Dynastic Succession, New Opposition in Cambodia and the Upcoming Commune Elections


Partyforumseasia: The recent accession of Ferdinand Marcos Jr. to the presidency of the Philippines, 36 years after his father was ousted, did not come as a surprise to many in the country and to their friends abroad. It had been prepared since the return of the clan from exile in 1991, and it had been planned with political skills and lots of money, obviously remaining from the billions plundered by the late dictator.

Another dynastic succession is in the making, so far without much attention from the international media. Cambodia’s Prime Minister Hun Sen, who is in power for 37 years by now, has been grooming his son Hun Manet for the succession for many years already. The 44-year-old is the eldest son and lieutenant general as well as commander-in-chief of the Royal Cambodian Armed Forces since 2018. Western educated at Westpoint and Bristol University, he is also a member of the Standing Committee of the Cambodian People’s Party (CPP), the party’s top decision-making body, and the head of its youth wing.
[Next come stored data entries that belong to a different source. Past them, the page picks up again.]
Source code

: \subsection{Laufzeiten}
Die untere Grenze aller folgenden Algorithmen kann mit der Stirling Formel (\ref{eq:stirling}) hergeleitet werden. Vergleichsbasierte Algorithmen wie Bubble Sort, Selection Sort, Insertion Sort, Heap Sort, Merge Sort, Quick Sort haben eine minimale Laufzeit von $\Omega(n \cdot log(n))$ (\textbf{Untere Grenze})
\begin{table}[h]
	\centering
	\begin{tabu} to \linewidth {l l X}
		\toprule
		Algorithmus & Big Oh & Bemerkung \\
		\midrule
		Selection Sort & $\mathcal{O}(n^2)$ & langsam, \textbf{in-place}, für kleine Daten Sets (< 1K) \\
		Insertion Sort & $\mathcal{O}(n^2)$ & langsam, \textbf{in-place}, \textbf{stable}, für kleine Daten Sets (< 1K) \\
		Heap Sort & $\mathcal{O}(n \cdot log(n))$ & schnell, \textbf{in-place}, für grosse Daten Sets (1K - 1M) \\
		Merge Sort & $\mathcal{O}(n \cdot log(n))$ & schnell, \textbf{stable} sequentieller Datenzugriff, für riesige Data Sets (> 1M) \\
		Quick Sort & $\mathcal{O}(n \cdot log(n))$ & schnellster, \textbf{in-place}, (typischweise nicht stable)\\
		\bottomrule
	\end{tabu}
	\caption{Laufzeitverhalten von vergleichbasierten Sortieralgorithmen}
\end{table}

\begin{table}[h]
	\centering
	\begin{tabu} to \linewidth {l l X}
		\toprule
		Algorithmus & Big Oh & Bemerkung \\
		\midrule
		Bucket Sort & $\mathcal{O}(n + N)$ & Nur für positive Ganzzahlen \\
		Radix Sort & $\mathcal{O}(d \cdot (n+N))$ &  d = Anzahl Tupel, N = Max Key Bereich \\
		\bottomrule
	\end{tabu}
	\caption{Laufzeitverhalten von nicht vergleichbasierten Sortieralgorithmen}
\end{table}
Already in December 2021, the Central Committee of the CPP has unanimously voted for Hun Manet to be the candidate for the next prime minister. The succession is somewhat on the backburner, though, since his father Hun Sen wants to run for another term in the 2023 election and let his son take over the chairmanship of the party first.

Even though most Cambodians have got used to the idea of dynastic succession, it did not come as a surprise that senior opposition leader Sam Rainsy criticised it from his exile in France immediately after the Central Committee decision as “clan-based succession” with the danger that other CPP leaders would follow suit with their own children.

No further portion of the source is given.